3. Les prémices de l'exclusion

C'est à cette époque que l'exclusion atteint une certaine visibilité à travers plusieurs ouvrages rédigés par J. Klanfer et parus aux éditions Sciences et Services (Editions d'A.T.D. Quart-Monde): "L'exclusion sociale" en 1965 et "Le Sous-développement humain" en 1967. J. Klanfer écrit qu'"être pauvre, c'est se situer en dehors du monde institutionnalisé(…), être exclu des facilités offertes à ceux qui occupent une place reconnue dans la société, être exclu du climat de confiance, d'optimisme qui, dans l'ensemble, prévaut au sein des sociétés occidentales (…)" 200 Ainsi, l'exclusion est analysée non pas uniquement comme une caractéristique de la pauvreté économique mais comme le décalage social que subit l'individu démuni. Néanmoins cette analyse n'est pas nouvelle, on la trouve, en effet, chez P. Sécretan qui, déjà en 1959, dans la revue Esprit, employait le terme d'exclusion: "Les pauvres sont de notre monde sans en être(…) C'est donc par l'exclusion que je tenterai de définir la pauvreté(…) Le plus tragique dans la pauvreté est peut-être le sentiment d'être exclu d'un monde qui se construit." 201 Cette idée sera reprise et développée dans la revue Economie et Humanisme qui consacra en 1967 un numéro spécial sur ce thème.

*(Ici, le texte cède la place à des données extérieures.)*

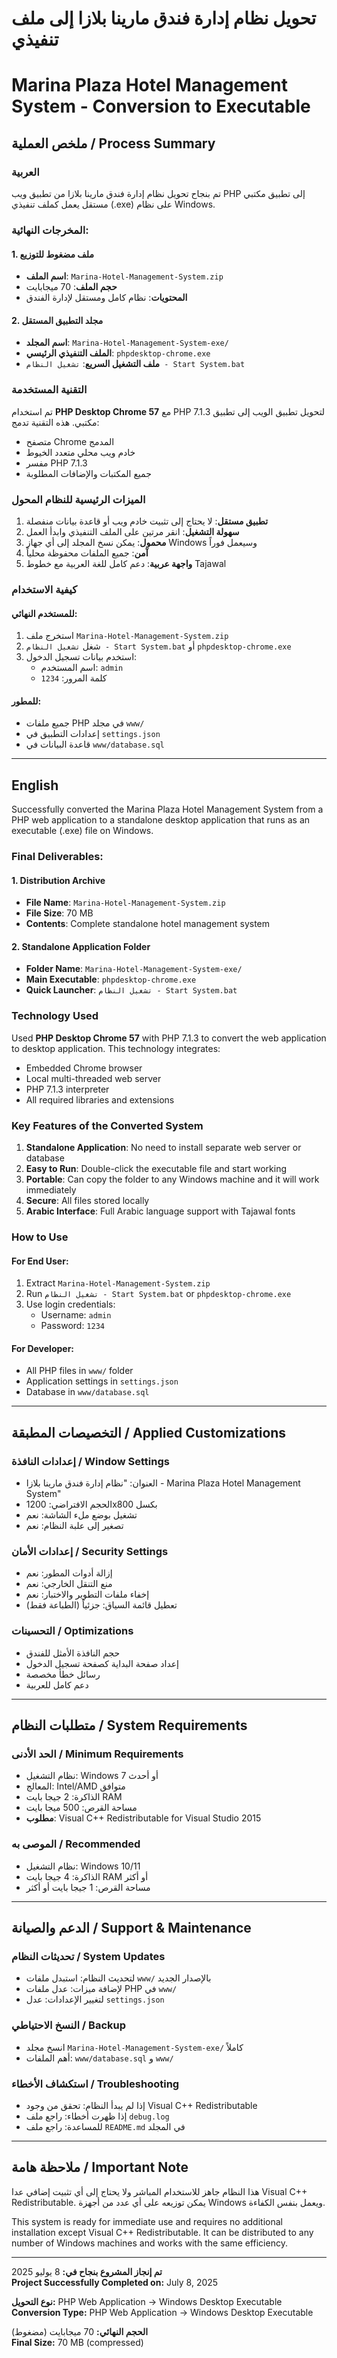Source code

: # تحويل نظام إدارة فندق مارينا بلازا إلى ملف تنفيذي
# Marina Plaza Hotel Management System - Conversion to Executable

## ملخص العملية / Process Summary

### العربية

تم بنجاح تحويل نظام إدارة فندق مارينا بلازا من تطبيق ويب PHP إلى تطبيق مكتبي مستقل يعمل كملف تنفيذي (.exe) على نظام Windows.

### المخرجات النهائية:

#### 1. ملف مضغوط للتوزيع
- **اسم الملف**: `Marina-Hotel-Management-System.zip`
- **حجم الملف**: 70 ميجابايت
- **المحتويات**: نظام كامل ومستقل لإدارة الفندق

#### 2. مجلد التطبيق المستقل
- **اسم المجلد**: `Marina-Hotel-Management-System-exe/`
- **الملف التنفيذي الرئيسي**: `phpdesktop-chrome.exe`
- **ملف التشغيل السريع**: `تشغيل النظام - Start System.bat`

### التقنية المستخدمة

تم استخدام **PHP Desktop Chrome 57** مع PHP 7.1.3 لتحويل تطبيق الويب إلى تطبيق مكتبي. هذه التقنية تدمج:
- متصفح Chrome المدمج
- خادم ويب محلي متعدد الخيوط
- مفسر PHP 7.1.3
- جميع المكتبات والإضافات المطلوبة

### الميزات الرئيسية للنظام المحول

1. **تطبيق مستقل**: لا يحتاج إلى تثبيت خادم ويب أو قاعدة بيانات منفصلة
2. **سهولة التشغيل**: انقر مرتين على الملف التنفيذي وابدأ العمل
3. **محمول**: يمكن نسخ المجلد إلى أي جهاز Windows وسيعمل فوراً
4. **آمن**: جميع الملفات محفوظة محلياً
5. **واجهة عربية**: دعم كامل للغة العربية مع خطوط Tajawal

### كيفية الاستخدام

#### للمستخدم النهائي:
1. استخرج ملف `Marina-Hotel-Management-System.zip`
2. شغل `تشغيل النظام - Start System.bat` أو `phpdesktop-chrome.exe`
3. استخدم بيانات تسجيل الدخول:
   - اسم المستخدم: `admin`
   - كلمة المرور: `1234`

#### للمطور:
- جميع ملفات PHP في مجلد `www/`
- إعدادات التطبيق في `settings.json`
- قاعدة البيانات في `www/database.sql`

---

## English

Successfully converted the Marina Plaza Hotel Management System from a PHP web application to a standalone desktop application that runs as an executable (.exe) file on Windows.

### Final Deliverables:

#### 1. Distribution Archive
- **File Name**: `Marina-Hotel-Management-System.zip`
- **File Size**: 70 MB
- **Contents**: Complete standalone hotel management system

#### 2. Standalone Application Folder
- **Folder Name**: `Marina-Hotel-Management-System-exe/`
- **Main Executable**: `phpdesktop-chrome.exe`
- **Quick Launcher**: `تشغيل النظام - Start System.bat`

### Technology Used

Used **PHP Desktop Chrome 57** with PHP 7.1.3 to convert the web application to desktop application. This technology integrates:
- Embedded Chrome browser
- Local multi-threaded web server
- PHP 7.1.3 interpreter
- All required libraries and extensions

### Key Features of the Converted System

1. **Standalone Application**: No need to install separate web server or database
2. **Easy to Run**: Double-click the executable file and start working
3. **Portable**: Can copy the folder to any Windows machine and it will work immediately
4. **Secure**: All files stored locally
5. **Arabic Interface**: Full Arabic language support with Tajawal fonts

### How to Use

#### For End User:
1. Extract `Marina-Hotel-Management-System.zip`
2. Run `تشغيل النظام - Start System.bat` or `phpdesktop-chrome.exe`
3. Use login credentials:
   - Username: `admin`
   - Password: `1234`

#### For Developer:
- All PHP files in `www/` folder
- Application settings in `settings.json`
- Database in `www/database.sql`

---

## التخصيصات المطبقة / Applied Customizations

### إعدادات النافذة / Window Settings
- العنوان: "نظام إدارة فندق مارينا بلازا - Marina Plaza Hotel Management System"
- الحجم الافتراضي: 1200x800 بكسل
- تشغيل بوضع ملء الشاشة: نعم
- تصغير إلى علبة النظام: نعم

### إعدادات الأمان / Security Settings
- إزالة أدوات المطور: نعم
- منع التنقل الخارجي: نعم
- إخفاء ملفات التطوير والاختبار: نعم
- تعطيل قائمة السياق: جزئياً (الطباعة فقط)

### التحسينات / Optimizations
- حجم النافذة الأمثل للفندق
- إعداد صفحة البداية كصفحة تسجيل الدخول
- رسائل خطأ مخصصة
- دعم كامل للعربية

---

## متطلبات النظام / System Requirements

### الحد الأدنى / Minimum Requirements
- نظام التشغيل: Windows 7 أو أحدث
- المعالج: Intel/AMD متوافق
- الذاكرة: 2 جيجا بايت RAM
- مساحة القرص: 500 ميجا بايت
- **مطلوب**: Visual C++ Redistributable for Visual Studio 2015

### الموصى به / Recommended
- نظام التشغيل: Windows 10/11
- الذاكرة: 4 جيجا بايت RAM أو أكثر
- مساحة القرص: 1 جيجا بايت أو أكثر

---

## الدعم والصيانة / Support & Maintenance

### تحديثات النظام / System Updates
- لتحديث النظام: استبدل ملفات `www/` بالإصدار الجديد
- لإضافة ميزات: عدل ملفات PHP في `www/`
- لتغيير الإعدادات: عدل `settings.json`

### النسخ الاحتياطي / Backup
- انسخ مجلد `Marina-Hotel-Management-System-exe/` كاملاً
- أهم الملفات: `www/database.sql` و `www/`

### استكشاف الأخطاء / Troubleshooting
- إذا لم يبدأ النظام: تحقق من وجود Visual C++ Redistributable
- إذا ظهرت أخطاء: راجع ملف `debug.log`
- للمساعدة: راجع ملف `README.md` في المجلد

---

## ملاحظة هامة / Important Note

هذا النظام جاهز للاستخدام المباشر ولا يحتاج إلى أي تثبيت إضافي عدا Visual C++ Redistributable. يمكن توزيعه على أي عدد من أجهزة Windows ويعمل بنفس الكفاءة.

This system is ready for immediate use and requires no additional installation except Visual C++ Redistributable. It can be distributed to any number of Windows machines and works with the same efficiency.

---

**تم إنجاز المشروع بنجاح في:** 8 يوليو 2025  
**Project Successfully Completed on:** July 8, 2025

**نوع التحويل:** PHP Web Application → Windows Desktop Executable  
**Conversion Type:** PHP Web Application → Windows Desktop Executable

**الحجم النهائي:** 70 ميجابايت (مضغوط)  
**Final Size:** 70 MB (compressed)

M. Cornaton 202 notera, en effet, que la pauvreté économique s'accompagne d'une misère d'ordre culturel dans nos sociétés modernes. Les biens matériels étant devenus les vecteurs de l'existence et de la communication entre les hommes, le pauvre, ne consommant pas ou très peu, est dès lors isolé de ce vaste marché et par extension du monde qui l'entoure. C'est en terme de "laissés-pour-compte" que J.M. Albertini 203 , dans la même revue, décrira les populations du Quart-Monde et tentera une typologie comprenant les travailleurs pauvres (travailleurs immigrés, femmes, ouvriers à bas salaire), les inactifs (personnes âgées, handicapés) et, enfin, les "inadaptés". Cette catégorie des "laissés-pour-compte" qui sera très vite associée au thème de la croissance perdurera en tant qu'appellation générique regroupant des populations aux trajectoires fort diverses.

Notes
200.

J. Klanfer, Le Sous-développement humain, Editions Ouvrières, 1967, p. 135.

201.

P. Sécretan, "Sens et non-sens de la pauvreté", Esprit, n°273, 1959, pp. 715-726.

202.

M. Cornaton, "Pauvreté et misère", Economie et Humanisme, n°174, 1967, pp. 54-59.

203.

J.M. Albertini, "Pourquoi des "laissés pour compte"?", Economie et Humanisme, op. cit., pp. 5-13.